> [Requirement]: Under no circumstances alter the records; copy each one exactly.

> [Input data]:

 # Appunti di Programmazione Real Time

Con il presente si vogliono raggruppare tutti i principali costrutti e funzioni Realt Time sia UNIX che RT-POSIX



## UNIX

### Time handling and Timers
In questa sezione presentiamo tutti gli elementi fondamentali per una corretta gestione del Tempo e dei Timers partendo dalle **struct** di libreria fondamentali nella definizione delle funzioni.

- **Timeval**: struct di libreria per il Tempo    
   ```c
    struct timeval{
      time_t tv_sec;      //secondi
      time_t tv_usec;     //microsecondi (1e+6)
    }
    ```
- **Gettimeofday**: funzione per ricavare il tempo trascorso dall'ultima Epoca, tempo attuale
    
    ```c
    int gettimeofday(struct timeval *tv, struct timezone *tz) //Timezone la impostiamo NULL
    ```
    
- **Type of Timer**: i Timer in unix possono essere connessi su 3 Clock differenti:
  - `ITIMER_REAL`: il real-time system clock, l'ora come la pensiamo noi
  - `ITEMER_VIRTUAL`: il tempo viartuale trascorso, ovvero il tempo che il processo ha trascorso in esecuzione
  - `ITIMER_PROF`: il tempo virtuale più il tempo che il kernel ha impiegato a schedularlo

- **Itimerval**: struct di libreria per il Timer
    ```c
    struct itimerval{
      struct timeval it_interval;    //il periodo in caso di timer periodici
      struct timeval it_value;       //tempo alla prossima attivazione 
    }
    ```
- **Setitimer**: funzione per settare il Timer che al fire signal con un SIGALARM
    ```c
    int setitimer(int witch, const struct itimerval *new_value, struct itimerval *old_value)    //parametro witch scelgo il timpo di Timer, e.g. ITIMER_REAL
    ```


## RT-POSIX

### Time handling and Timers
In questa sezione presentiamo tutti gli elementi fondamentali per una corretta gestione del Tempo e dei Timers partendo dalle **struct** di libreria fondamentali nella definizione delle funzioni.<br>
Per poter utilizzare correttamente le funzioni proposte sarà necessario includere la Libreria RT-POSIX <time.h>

> [Answer section]:
 # Appunti di Programmazione Real Time

Con il presente si vogliono raggruppare tutti i principali costrutti e funzioni Realt Time sia UNIX che RT-POSIX



## UNIX

### Time handling and Timers
In questa sezione presentiamo tutti gli elementi fondamentali per una corretta gestione del Tempo e dei Timers partendo dalle **struct** di libreria fondamentali nella definizione delle funzioni.

- **Timeval**: struct di libreria per il Tempo    
   ```c
    struct timeval{
      time_t tv_sec;      //secondi
      time_t tv_usec;     //microsecondi (1e+6)
    }
    ```
- **Gettimeofday**: funzione per ricavare il tempo trascorso dall'ultima Epoca, tempo attuale
    
    ```c
    int gettimeofday(struct timeval *tv, struct timezone *tz) //Timezone la impostiamo NULL
    ```
    
- **Type of Timer**: i Timer in unix possono essere connessi su 3 Clock differenti:
  - `ITIMER_REAL`: il real-time system clock, l'ora come la pensiamo noi
  - `ITEMER_VIRTUAL`: il tempo viartuale trascorso, ovvero il tempo che il processo ha trascorso in esecuzione
  - `ITIMER_PROF`: il tempo virtuale più il tempo che il kernel ha impiegato a schedularlo

- **Itimerval**: struct di libreria per il Timer
    ```c
    struct itimerval{
      struct timeval it_interval;    //il periodo in caso di timer periodici
      struct timeval it_value;       //tempo alla prossima attivazione 
    }
    ```
- **Setitimer**: funzione per settare il Timer che al fire signal con un SIGALARM
    ```c
    int setitimer(int witch, const struct itimerval *new_value, struct itimerval *old_value)    //parametro witch scelgo il timpo di Timer, e.g. ITIMER_REAL
    ```


## RT-POSIX

### Time handling and Timers
In questa sezione presentiamo tutti gli elementi fondamentali per una corretta gestione del Tempo e dei Timers partendo dalle **struct** di libreria fondamentali nella definizione delle funzioni.<br>
Per poter utilizzare correttamente le funzioni proposte sarà necessario includere la Libreria RT-POSIX <time.h>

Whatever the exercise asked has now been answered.